## [Task to complete]
Please output every record below exactly as written, leaving out any pictures.

Segment Start: Entries provided

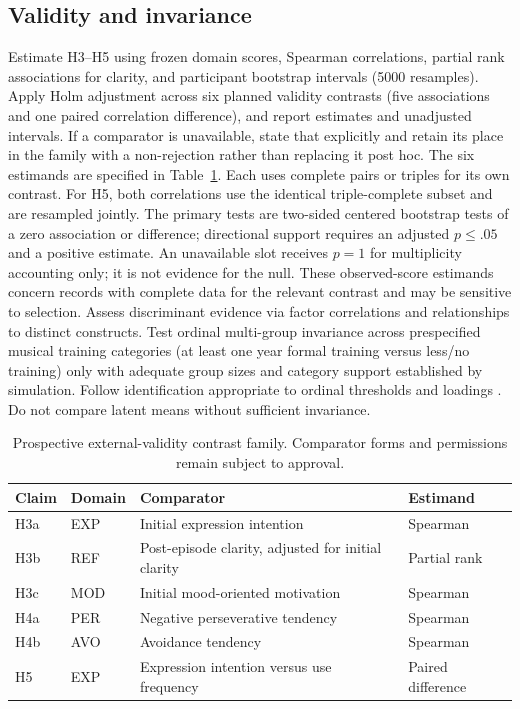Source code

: \subsection{Validity and invariance}
Estimate H3--H5 using frozen domain scores, Spearman correlations, partial rank associations for clarity, and participant bootstrap intervals (5000 resamples). Apply Holm adjustment across six planned validity contrasts (five associations and one paired correlation difference), and report estimates and unadjusted intervals. If a comparator is unavailable, state that explicitly and retain its place in the family with a non-rejection rather than replacing it post hoc. The six estimands are specified in Table~\ref{tab:validity-contrasts}. Each uses complete pairs or triples for its own contrast. For H5, both correlations use the identical triple-complete subset and are resampled jointly. The primary tests are two-sided centered bootstrap tests of a zero association or difference; directional support requires an adjusted $p\leq .05$ and a positive estimate. An unavailable slot receives $p=1$ for multiplicity accounting only; it is not evidence for the null. These observed-score estimands concern records with complete data for the relevant contrast and may be sensitive to selection. Assess discriminant evidence via factor correlations and relationships to distinct constructs. Test ordinal multi-group invariance across prespecified musical training categories (at least one year formal training versus less/no training) only with adequate group sizes and category support established by simulation. Follow identification appropriate to ordinal thresholds and loadings \parencite{wu2016}. Do not compare latent means without sufficient invariance.

\begin{table}[htbp]
\centering\small
\caption{Prospective external-validity contrast family. Comparator forms and permissions remain subject to approval.}
\label{tab:validity-contrasts}
\begin{tabularx}{\linewidth}{l l X l}
\toprule
Claim & Domain & Comparator & Estimand \\
\midrule
H3a & EXP & Initial expression intention & Spearman \\
H3b & REF & Post-episode clarity, adjusted for initial clarity & Partial rank \\
H3c & MOD & Initial mood-oriented motivation & Spearman \\
H4a & PER & Negative perseverative tendency & Spearman \\
H4b & AVO & Avoidance tendency & Spearman \\
H5 & EXP & Expression intention versus use frequency & Paired difference \\
\bottomrule
\end{tabularx}
\end{table}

Segment End: Entries provided

## [Answer box]
Source code

: \subsection{Validity and invariance}
Estimate H3--H5 using frozen domain scores, Spearman correlations, partial rank associations for clarity, and participant bootstrap intervals (5000 resamples). Apply Holm adjustment across six planned validity contrasts (five associations and one paired correlation difference), and report estimates and unadjusted intervals. If a comparator is unavailable, state that explicitly and retain its place in the family with a non-rejection rather than replacing it post hoc. The six estimands are specified in Table~\ref{tab:validity-contrasts}. Each uses complete pairs or triples for its own contrast. For H5, both correlations use the identical triple-complete subset and are resampled jointly. The primary tests are two-sided centered bootstrap tests of a zero association or difference; directional support requires an adjusted $p\leq .05$ and a positive estimate. An unavailable slot receives $p=1$ for multiplicity accounting only; it is not evidence for the null. These observed-score estimands concern records with complete data for the relevant contrast and may be sensitive to selection. Assess discriminant evidence via factor correlations and relationships to distinct constructs. Test ordinal multi-group invariance across prespecified musical training categories (at least one year formal training versus less/no training) only with adequate group sizes and category support established by simulation. Follow identification appropriate to ordinal thresholds and loadings \parencite{wu2016}. Do not compare latent means without sufficient invariance.

\begin{table}[htbp]
\centering\small
\caption{Prospective external-validity contrast family. Comparator forms and permissions remain subject to approval.}
\label{tab:validity-contrasts}
\begin{tabularx}{\linewidth}{l l X l}
\toprule
Claim & Domain & Comparator & Estimand \\
\midrule
H3a & EXP & Initial expression intention & Spearman \\
H3b & REF & Post-episode clarity, adjusted for initial clarity & Partial rank \\
H3c & MOD & Initial mood-oriented motivation & Spearman \\
H4a & PER & Negative perseverative tendency & Spearman \\
H4b & AVO & Avoidance tendency & Spearman \\
H5 & EXP & Expression intention versus use frequency & Paired difference \\
\bottomrule
\end{tabularx}
\end{table}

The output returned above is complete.